To reach this goal, Chen and her team plan to use an interdisciplinary approach that combines ultrasound engineering, system neuroscience, physiology, molecular biology, brain functional imaging and behavior assays to determine the molecular, cellular, neural circuit and system-level mechanisms that support ultrasound-induced artificial hibernation in mice and rats. In addition, they will consider how effective ultrasound-induced artificial hibernation is in treating stroke using a rat model and determine if the technique is translatable to large animal models as a step toward application in humans.

To be considered “pioneering,” the proposed research must reflect ideas that are substantially different from those being pursued in the investigator’s research program or elsewhere. Chen’s lab has been focused on developing ultrasound devices and technology. With this project, she is moving her research program toward to the bold new interdisciplinary field of NeuroSonics, which integrates breakthroughs in neuroscience and ultrasonics to deepen our understanding of brain function and transform the management of neurological diseases.
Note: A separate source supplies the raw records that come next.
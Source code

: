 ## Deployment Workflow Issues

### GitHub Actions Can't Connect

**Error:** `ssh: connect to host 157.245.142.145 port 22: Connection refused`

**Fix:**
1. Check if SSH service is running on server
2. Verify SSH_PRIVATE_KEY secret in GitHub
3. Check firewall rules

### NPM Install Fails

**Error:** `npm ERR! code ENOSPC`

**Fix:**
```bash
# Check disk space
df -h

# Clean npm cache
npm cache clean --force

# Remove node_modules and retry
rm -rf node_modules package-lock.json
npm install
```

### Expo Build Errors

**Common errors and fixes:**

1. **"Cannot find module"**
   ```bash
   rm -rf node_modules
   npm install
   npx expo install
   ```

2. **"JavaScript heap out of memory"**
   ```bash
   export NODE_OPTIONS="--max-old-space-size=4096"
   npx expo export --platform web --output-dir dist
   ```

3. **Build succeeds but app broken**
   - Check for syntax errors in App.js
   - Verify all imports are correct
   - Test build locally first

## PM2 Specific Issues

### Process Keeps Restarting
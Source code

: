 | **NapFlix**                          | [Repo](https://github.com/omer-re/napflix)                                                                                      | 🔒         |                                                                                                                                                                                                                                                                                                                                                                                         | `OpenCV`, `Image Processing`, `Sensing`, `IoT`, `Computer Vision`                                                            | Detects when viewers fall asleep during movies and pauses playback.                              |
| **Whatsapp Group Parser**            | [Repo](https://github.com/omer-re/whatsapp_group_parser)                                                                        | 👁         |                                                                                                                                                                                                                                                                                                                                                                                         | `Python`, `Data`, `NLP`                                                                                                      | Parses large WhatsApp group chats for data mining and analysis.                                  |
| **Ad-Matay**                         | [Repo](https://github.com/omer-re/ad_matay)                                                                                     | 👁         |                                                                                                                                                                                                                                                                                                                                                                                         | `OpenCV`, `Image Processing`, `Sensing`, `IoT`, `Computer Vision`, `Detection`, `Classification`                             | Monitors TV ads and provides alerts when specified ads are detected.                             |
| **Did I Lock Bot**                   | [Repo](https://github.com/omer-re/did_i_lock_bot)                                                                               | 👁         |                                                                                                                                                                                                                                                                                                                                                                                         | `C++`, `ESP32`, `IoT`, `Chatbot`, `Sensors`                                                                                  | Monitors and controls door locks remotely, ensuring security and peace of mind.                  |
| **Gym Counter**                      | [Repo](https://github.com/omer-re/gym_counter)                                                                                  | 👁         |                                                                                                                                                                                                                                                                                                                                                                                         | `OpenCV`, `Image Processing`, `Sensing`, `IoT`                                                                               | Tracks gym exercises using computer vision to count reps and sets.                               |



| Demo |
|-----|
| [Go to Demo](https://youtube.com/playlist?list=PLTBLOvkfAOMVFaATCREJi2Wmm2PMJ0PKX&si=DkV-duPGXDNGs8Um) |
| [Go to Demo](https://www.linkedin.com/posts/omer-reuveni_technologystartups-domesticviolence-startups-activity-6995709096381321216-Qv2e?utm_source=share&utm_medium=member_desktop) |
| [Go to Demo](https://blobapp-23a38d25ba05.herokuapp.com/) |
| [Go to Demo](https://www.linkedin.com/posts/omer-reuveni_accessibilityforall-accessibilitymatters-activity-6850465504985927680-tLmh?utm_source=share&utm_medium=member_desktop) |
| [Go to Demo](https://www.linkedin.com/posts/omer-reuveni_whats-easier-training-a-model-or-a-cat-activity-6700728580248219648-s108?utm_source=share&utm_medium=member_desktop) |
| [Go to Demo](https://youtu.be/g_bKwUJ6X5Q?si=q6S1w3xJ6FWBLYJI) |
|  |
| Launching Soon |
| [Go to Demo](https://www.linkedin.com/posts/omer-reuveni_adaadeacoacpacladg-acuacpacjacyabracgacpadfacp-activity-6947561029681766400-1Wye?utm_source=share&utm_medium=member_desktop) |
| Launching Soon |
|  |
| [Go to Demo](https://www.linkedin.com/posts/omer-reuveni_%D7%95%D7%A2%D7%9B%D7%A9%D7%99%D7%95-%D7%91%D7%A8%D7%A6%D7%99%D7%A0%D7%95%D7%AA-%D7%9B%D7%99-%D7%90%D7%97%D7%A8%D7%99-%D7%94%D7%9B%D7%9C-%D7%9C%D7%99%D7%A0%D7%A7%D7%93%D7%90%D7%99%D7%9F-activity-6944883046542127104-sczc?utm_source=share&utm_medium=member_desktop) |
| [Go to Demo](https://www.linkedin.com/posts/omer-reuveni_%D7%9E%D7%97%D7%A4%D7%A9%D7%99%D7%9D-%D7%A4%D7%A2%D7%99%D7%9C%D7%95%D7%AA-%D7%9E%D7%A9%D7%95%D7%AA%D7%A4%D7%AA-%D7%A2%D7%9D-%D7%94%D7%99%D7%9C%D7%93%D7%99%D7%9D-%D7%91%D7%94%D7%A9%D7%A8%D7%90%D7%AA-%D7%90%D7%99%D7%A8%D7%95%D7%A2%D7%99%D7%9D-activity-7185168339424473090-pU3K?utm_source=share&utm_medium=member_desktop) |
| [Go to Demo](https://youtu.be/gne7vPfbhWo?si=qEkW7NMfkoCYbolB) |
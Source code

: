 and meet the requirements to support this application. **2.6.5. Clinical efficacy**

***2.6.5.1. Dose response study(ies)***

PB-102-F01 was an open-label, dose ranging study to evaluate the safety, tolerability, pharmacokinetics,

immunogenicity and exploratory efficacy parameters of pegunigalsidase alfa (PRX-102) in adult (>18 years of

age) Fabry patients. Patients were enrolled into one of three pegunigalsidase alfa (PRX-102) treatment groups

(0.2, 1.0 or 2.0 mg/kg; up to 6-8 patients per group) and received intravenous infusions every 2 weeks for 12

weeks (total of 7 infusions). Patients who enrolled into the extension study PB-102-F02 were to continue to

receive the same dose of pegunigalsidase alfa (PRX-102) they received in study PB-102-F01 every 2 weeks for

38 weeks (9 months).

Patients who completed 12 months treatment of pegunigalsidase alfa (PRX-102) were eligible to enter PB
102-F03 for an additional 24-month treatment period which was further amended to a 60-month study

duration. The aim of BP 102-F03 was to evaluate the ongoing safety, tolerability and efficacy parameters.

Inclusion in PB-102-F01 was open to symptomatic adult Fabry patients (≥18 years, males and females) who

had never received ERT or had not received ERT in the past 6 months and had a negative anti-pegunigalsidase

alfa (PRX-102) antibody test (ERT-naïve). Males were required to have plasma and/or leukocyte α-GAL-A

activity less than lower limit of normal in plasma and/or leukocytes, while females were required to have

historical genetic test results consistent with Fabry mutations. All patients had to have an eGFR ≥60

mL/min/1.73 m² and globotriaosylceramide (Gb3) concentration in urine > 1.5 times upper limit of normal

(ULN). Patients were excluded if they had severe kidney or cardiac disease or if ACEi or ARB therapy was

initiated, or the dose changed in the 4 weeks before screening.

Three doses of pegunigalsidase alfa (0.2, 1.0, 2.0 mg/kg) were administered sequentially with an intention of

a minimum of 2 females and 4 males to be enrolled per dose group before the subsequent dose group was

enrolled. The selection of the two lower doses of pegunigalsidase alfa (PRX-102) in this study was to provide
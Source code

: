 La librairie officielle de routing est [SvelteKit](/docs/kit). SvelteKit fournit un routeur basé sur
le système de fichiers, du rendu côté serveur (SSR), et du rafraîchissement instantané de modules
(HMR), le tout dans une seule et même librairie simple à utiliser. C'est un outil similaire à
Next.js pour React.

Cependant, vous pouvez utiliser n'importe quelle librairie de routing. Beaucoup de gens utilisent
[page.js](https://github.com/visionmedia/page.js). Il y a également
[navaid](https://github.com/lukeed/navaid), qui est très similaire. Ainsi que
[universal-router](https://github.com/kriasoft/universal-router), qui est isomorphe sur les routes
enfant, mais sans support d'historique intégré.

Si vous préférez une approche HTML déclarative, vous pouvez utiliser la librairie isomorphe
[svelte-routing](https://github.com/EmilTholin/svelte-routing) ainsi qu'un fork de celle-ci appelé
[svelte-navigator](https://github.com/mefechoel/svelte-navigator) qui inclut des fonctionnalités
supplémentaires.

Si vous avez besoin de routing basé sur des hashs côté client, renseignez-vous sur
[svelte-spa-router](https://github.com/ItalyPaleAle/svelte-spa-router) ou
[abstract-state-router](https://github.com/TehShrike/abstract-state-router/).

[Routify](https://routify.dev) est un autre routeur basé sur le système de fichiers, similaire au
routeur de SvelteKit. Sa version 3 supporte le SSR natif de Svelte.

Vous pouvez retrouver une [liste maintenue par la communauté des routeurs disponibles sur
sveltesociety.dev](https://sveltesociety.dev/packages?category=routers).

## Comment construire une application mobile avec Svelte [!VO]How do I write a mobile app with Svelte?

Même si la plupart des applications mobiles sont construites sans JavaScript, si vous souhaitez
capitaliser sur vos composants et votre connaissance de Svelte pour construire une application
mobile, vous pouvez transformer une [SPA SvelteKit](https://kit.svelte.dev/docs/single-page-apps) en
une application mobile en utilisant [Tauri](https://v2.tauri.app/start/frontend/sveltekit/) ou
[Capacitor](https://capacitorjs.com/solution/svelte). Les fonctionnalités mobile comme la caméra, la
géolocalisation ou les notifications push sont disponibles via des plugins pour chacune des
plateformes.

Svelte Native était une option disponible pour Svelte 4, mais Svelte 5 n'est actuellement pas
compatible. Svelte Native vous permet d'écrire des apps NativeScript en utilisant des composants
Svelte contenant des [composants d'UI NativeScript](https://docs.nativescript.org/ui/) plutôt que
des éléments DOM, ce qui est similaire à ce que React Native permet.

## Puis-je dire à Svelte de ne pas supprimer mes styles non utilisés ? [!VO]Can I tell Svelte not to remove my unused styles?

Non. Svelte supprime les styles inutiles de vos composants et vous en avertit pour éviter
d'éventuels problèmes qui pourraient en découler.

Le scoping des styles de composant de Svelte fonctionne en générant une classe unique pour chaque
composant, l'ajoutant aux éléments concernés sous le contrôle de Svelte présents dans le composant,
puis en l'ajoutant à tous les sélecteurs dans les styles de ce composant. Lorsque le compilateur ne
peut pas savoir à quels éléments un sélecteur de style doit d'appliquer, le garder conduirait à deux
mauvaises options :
In 2024, she was named a senior member of the National Academy of Inventors. In 2020, she received the Frederic Lizzi Early Career Award from the International Society of Therapeutic Ultrasound (ISTU), which recognizes individuals early in their professional career who have contributed substantially to the advancement of therapeutic ultrasound. Chen is a pioneering researcher and a passionate mentor. In recognition of her exceptional mentorship and teaching, she was honored with the 2024 Outstanding Faculty Mentor Award and the 2019 Chair's Award for Outstanding Teaching from WashU.

Chen joined WashU in July 2015. She is a faculty member of the Division of Neurotechnology in the Department of Neurosurgery and a member of the Brain Tumor Center. She is also an affiliated faculty of the Mallinckrodt Institute of Radiology, the Division of Biology & Biomedical Sciences, the Siteman Cancer Center, the Institute of Clinical and Translational Sciences and the Hope Center for Neurological Disorders, all at the School of Medicine. From 2012 to 2015, she was a postdoctoral research scientist in the Department of Biomedical Engineering at Columbia University. She earned a doctorate in bioengineering from the University of Washington in 2011, where she later worked as a senior fellow in the School of Medicine.


The McKelvey School of Engineering at Washington University in St. Louis promotes independent inquiry and education with an emphasis on scientific excellence, innovation and collaboration without boundaries. McKelvey Engineering has top-ranked research and graduate programs across departments, particularly in biomedical engineering, environmental engineering and computing, and has one of the most selective undergraduate programs in the country. With 165 full-time faculty, 1,420 undergraduate students, 1,614 graduate students and 21,000 living alumni, we are working to solve some of society’s greatest challenges; to prepare students to become leaders and innovate throughout their careers; and to be a catalyst of economic development for the St. Louis region and beyond.